Categories: Mathematics, Physics.

Sturm-Liouville theory

Sturm-Liouville theory extends the concept of Hermitian matrix eigenvalue problems to linear second-order ordinary differential equations.
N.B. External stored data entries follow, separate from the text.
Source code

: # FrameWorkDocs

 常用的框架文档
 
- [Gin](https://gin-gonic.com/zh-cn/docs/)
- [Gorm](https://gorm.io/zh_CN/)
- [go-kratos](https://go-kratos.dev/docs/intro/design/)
It states that, given suitable boundary conditions, any such equation can be rewritten using the Sturm-Liouville operator, and that the corresponding eigenvalue problem, known as a Sturm-Liouville problem, will give real eigenvalues and a complete set of eigenfunctions.

General operator

Consider the most general form of a second-order linear differential operator $\hat{L}$ , where $p_0(x)$ , $p_1(x)$ , and $p_2(x)$ are real functions of $x \in [a,b]$ and are nonzero for all $x \in \,\,]a, b[$ :

\begin{aligned} \hat{L} \{u(x)\} \equiv p_2(x) \: u''(x) + p_1(x) \: u'(x) + p_0(x) \: u(x) \end{aligned}

Analogously to matrices, we now define its adjoint operator $\hat{L}^\dagger$ as follows:

\begin{aligned} \inprod{\hat{L}^\dagger f}{g} \equiv \inprod{f}{\hat{L} g} \end{aligned}

What is $\hat{L}^\dagger$ , given the above definition of $\hat{L}$ ? We start from the inner product $\inprod{f}{\hat{L} g}$ :

\begin{aligned} \inprod{f}{\hat{L} g} &= \int_a^b f^*(x) \hat{L}\{g(x)\} \dd{x} = \int_a^b (f^* p_2) g'' + (f^* p_1) g' + (f^* p_0) g \dd{x} \\ &= \Big[ (f^* p_2) g' + (f^* p_1) g \Big]_a^b - \int_a^b (f^* p_2)' g' + (f^* p_1)' g - (f^* p_0) g \dd{x} \\ &= \Big[ f^* (p_2 g' + p_1 g) - (f^* p_2)' g \Big]_a^b + \int_a^b \! \Big( (f p_2)'' - (f p_1)' + (f p_0) \Big)^* g \dd{x} \\ &= \Big[ f^* \big( p_2 g' + (p_1 - p_2') g \big) - (f^*)' p_2 g \Big]_a^b + \int_a^b \Big( \hat{L}^\dagger\{f\} \Big)^* g \dd{x} \end{aligned}

The newly-formed operator on $f$ must be $\hat{L}^\dagger$ , but there is an additional boundary term. To fix this, we demand that $p_1(x) = p_2'(x)$ and that $\big[ p_2 (f^* g' - (f^*)' g) \big]_a^b = 0$ , leaving:

\begin{aligned} \inprod{f}{\hat{L} g} &= \Big[ f^* \big( p_2 g' + (p_1 - p_2') g \big) - (f^*)' p_2 g \Big]_a^b + \inprod{\hat{L}^\dagger f}{g} \\ &= \Big[ p_2 \big( f^* g' - (f^*)' g \big) \Big]_a^b + \inprod{\hat{L}^\dagger f}{g} \\ &= \inprod{\hat{L}^\dagger f}{g} \end{aligned}

Let us look at the expression for $\hat{L}^\dagger$ we just found, with the restriction $p_1 = p_2'$ in mind:

\begin{aligned} \hat{L}^\dagger \{f\} &= (p_2 f)'' - (p_1 f)' + (p_0 f) \\ &= (p_2'' f + 2 p_2' f' + p_2 f'') - (p_1' f + p_1 f') + (p_0 f) \\ &= p_2 f'' + (2 p_2' - p_1) f' + (p_2'' - p_1' + p_0) f \\ &= p_2 f'' + p_1 f' + p_0 f \\ &= \hat{L}\{f\} \end{aligned}

So $\hat{L}$ is self-adjoint, i.e. $\hat{L}^\dagger$ is the same as $\hat{L}$ ! Indeed, every such second-order linear operator is self-adjoint if it satisfies the constraints $p_1 = p_2'$ and $\big[ p_2 (f^* g' - (f^*)' g) \big]_a^b = 0$ .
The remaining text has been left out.